- _EXERCISE_: Every line containing "Birthday" should be copied out. Go through the entries and find them.

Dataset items

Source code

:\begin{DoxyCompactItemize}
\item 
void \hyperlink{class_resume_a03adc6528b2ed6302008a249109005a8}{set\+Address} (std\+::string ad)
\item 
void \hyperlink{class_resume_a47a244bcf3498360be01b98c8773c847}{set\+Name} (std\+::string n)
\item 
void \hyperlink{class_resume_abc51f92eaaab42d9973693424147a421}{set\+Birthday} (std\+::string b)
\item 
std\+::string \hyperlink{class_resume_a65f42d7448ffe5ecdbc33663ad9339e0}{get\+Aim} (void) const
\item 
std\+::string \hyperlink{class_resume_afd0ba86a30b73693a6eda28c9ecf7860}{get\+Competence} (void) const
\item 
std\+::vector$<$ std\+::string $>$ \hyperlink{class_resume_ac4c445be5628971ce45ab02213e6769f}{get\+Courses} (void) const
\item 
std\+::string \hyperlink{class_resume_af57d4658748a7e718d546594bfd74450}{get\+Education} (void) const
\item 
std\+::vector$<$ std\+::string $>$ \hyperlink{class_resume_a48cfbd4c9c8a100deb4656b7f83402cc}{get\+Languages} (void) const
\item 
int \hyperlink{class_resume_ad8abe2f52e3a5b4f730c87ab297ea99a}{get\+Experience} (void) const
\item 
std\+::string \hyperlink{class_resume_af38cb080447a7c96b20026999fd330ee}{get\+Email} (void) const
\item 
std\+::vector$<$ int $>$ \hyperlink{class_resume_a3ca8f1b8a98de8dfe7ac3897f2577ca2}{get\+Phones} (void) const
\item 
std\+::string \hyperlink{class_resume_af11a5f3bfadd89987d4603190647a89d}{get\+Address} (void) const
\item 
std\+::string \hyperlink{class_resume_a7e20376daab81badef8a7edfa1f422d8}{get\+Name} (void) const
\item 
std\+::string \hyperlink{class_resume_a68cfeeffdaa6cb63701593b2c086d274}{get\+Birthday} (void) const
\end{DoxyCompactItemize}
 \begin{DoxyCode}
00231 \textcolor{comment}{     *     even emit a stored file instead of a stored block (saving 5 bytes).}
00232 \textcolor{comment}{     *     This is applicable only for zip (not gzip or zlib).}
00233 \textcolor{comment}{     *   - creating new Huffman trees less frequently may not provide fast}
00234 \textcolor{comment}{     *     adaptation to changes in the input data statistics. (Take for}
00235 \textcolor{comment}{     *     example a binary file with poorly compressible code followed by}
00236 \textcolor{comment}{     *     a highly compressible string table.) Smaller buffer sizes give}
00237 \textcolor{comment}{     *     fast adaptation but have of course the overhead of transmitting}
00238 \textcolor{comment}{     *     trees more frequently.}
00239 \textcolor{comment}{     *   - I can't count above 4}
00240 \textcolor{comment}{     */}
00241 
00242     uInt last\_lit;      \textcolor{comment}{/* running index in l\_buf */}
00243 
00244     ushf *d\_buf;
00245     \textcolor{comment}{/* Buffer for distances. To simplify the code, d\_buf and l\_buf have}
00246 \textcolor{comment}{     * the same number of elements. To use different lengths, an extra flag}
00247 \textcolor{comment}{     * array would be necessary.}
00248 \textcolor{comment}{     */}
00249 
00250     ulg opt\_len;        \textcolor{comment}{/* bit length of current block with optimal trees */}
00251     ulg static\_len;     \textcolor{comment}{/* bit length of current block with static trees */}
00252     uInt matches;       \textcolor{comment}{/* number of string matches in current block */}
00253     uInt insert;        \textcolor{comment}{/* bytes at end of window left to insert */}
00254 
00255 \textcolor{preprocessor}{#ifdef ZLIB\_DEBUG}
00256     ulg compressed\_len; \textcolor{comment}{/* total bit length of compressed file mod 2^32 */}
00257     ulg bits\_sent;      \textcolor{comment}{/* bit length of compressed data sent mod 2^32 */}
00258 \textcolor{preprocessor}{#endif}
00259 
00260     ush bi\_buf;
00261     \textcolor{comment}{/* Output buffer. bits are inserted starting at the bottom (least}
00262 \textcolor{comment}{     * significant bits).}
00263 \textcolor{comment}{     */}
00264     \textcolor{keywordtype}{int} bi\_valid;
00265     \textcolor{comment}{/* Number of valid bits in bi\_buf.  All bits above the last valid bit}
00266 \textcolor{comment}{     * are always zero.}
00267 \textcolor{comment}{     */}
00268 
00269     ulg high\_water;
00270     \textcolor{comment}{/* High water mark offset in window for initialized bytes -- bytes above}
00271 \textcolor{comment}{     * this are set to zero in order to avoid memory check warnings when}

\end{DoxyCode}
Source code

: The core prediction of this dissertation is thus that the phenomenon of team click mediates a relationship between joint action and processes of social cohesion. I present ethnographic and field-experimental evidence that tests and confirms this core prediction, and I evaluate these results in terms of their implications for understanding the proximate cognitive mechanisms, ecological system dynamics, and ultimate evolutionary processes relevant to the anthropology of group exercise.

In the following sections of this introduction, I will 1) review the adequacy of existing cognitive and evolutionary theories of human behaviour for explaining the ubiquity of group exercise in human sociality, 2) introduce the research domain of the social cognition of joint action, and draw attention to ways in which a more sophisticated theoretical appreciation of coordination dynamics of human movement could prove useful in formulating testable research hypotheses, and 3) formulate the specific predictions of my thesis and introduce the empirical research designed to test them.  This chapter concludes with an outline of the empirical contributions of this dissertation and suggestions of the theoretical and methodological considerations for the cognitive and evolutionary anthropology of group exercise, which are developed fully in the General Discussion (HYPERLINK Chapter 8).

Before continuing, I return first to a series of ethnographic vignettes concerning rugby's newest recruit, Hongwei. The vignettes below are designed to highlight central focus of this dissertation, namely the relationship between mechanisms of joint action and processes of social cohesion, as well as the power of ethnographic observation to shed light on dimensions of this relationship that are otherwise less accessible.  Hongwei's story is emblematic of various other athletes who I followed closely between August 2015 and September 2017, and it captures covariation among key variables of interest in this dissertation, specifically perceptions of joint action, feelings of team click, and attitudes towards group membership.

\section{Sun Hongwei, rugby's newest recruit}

- _TASK RESPONSE_:
void \hyperlink{class_resume_abc51f92eaaab42d9973693424147a421}{set\+Birthday} (std\+::string b)
std\+::string \hyperlink{class_resume_a68cfeeffdaa6cb63701593b2c086d274}{get\+Birthday} (void) const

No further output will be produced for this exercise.